§ Available records:
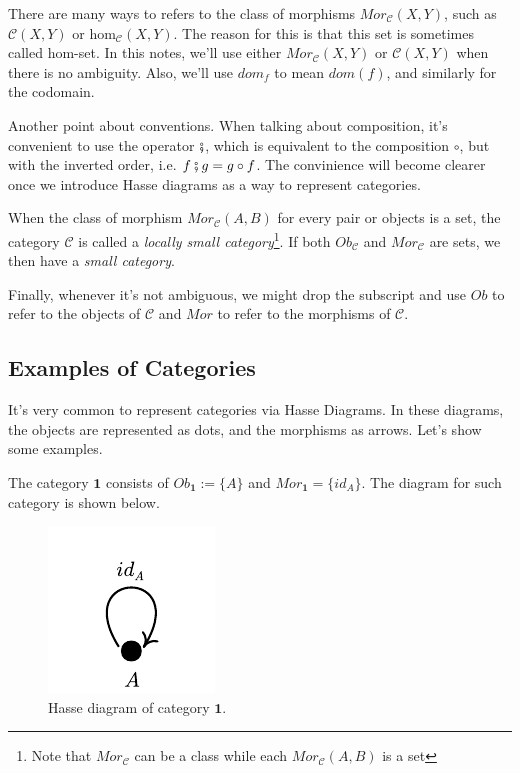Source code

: There are many ways to refers to the class of morphisms $Mor_\mathcal C (X,Y)$, such as
$\mathcal C(X,Y)$ or $\text{hom}_\mathcal C (X,Y)$. The reason for this is that
this set is sometimes called hom-set. In this notes, we'll use either $Mor_\mathcal C (X,Y)$
or $\mathcal C (X,Y)$ when there is no ambiguity. Also, we'll use $dom_f$ to mean $dom(f)$,
and similarly for the codomain.

Another point about conventions. When talking about composition, it's convenient
to use the operator $\fatsemi$, which is equivalent to the composition $\circ$,
but with the inverted order, i.e. $f \fatsemi g = g \circ f$. The convinience
will become clearer once we introduce Hasse diagrams as a way to represent categories.

When the class of morphism $Mor_\mathcal C(A,B)$ for every pair or objects is a set,
the category $\mathcal C$ is called a \textit{locally small category}\footnote{Note
	that $Mor_\mathcal C$ can be a class while each $Mor_\mathcal C(A,B)$ is a set}.
If both $Ob_\mathcal C$ and $Mor_\mathcal C$ are sets, we then have a \textit{small category}.

Finally, whenever it's not ambiguous, we might drop the subscript and use $Ob$
to refer to the objects of $\mathcal C$ and $Mor$ to refer to the morphisms of $\mathcal C$.

\subsection{Examples of Categories}

It's very common to represent categories via Hasse Diagrams. In these diagrams, the
objects are represented as dots, and the morphisms as arrows. Let's show some examples.

\begin{example}[Category $\bm 1$]
	The category $\bm 1$ consists of $Ob_{\bm 1} := \{A\}$ and $Mor_{\bm 1} = \{id_A\}$.
	The diagram for such category is shown below.
	\begin{figure}[H]
		\begin{center}
			\includegraphics{./notebooks/1Cat}
		\end{center}
		\caption{Hasse diagram of category $\bm 1$.}
		\label{fig:1Cat}
	\end{figure}
\end{example}

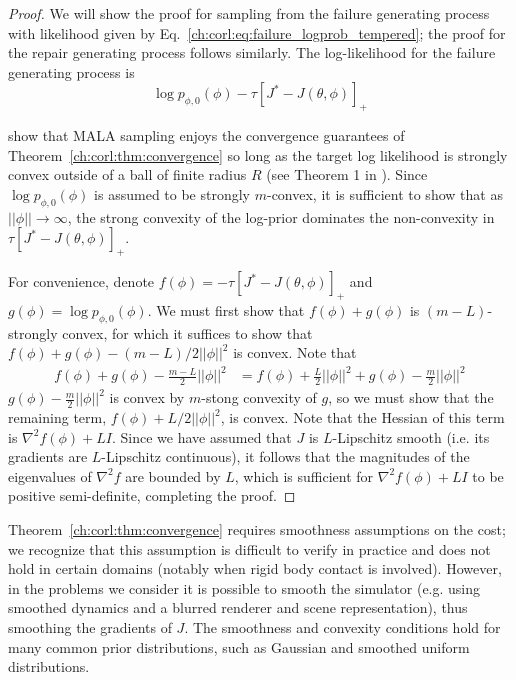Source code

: {\begin{proof}
    We will show the proof for sampling from the failure generating process with likelihood given by Eq.~\eqref{ch:corl:eq:failure_logprob_tempered}; the proof for the repair generating process follows similarly. The log-likelihood for the failure generating process is
    \begin{equation}
        \log p_{\phi, 0}(\phi) - \tau [J^* - J(\theta, \phi)]_+ \label{ch:corl:eq:failure_logprob}
    \end{equation}

    \cite{maSamplingCanBe2019} show that MALA sampling enjoys the convergence guarantees of Theorem~\ref{ch:corl:thm:convergence} so long as the target log likelihood is strongly convex outside of a ball of finite radius $R$ (see Theorem 1 in \cite{maSamplingCanBe2019}). Since $\log p_{\phi, 0}(\phi)$ is assumed to be strongly $m$-convex, it is sufficient to show that as $||\phi|| \to \infty$, the strong convexity of the log-prior dominates the non-convexity in $\tau [J^* - J(\theta, \phi)]_+$.

    For convenience, denote $f(\phi) = -\tau [J^* - J(\theta, \phi)]_+$ and $g(\phi) = \log p_{\phi, 0}(\phi)$. We must first show that $f(\phi) + g(\phi)$ is $(m-L)$-strongly convex, for which it suffices to show that $f(\phi) + g(\phi) - (m-L)/2 ||\phi||^2$ is convex. Note that
    \begin{align}
        f(\phi) + g(\phi) - \frac{m-L}{2} ||\phi||^2 & = f(\phi) + \frac{L}{2} ||\phi||^2 + g(\phi) - \frac{m}{2} ||\phi||^2
    \end{align}
    $g(\phi) - \frac{m}{2} ||\phi||^2$ is convex by $m$-stong convexity of $g$, so we must show that the remaining term, $f(\phi) + L/2 ||\phi||^2$, is convex. Note that the Hessian of this term is $\nabla^2 f(\phi) + LI$. Since we have assumed that $J$ is $L$-Lipschitz smooth (i.e. its gradients are $L$-Lipschitz continuous), it follows that the magnitudes of the eigenvalues of $\nabla^2 f$ are bounded by $L$, which is sufficient for $\nabla^2 f(\phi) + LI$ to be positive semi-definite, completing the proof.
\end{proof}

Theorem~\ref{ch:corl:thm:convergence} requires smoothness assumptions on the cost; we recognize that this assumption is difficult to verify in practice and does not hold in certain domains (notably when rigid body contact is involved). However, in the problems we consider it is possible to smooth the simulator (e.g. using smoothed dynamics and a blurred renderer and scene representation), thus smoothing the gradients of $J$. The smoothness and convexity conditions hold for many common prior distributions, such as Gaussian and smoothed uniform distributions.

}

§ Aim of the task: Identify every line above with the string "fatsemi" in it. Copy those lines.

§ Reply:
to use the operator $\fatsemi$, which is equivalent to the composition $\circ$,
but with the inverted order, i.e. $f \fatsemi g = g \circ f$. The convinience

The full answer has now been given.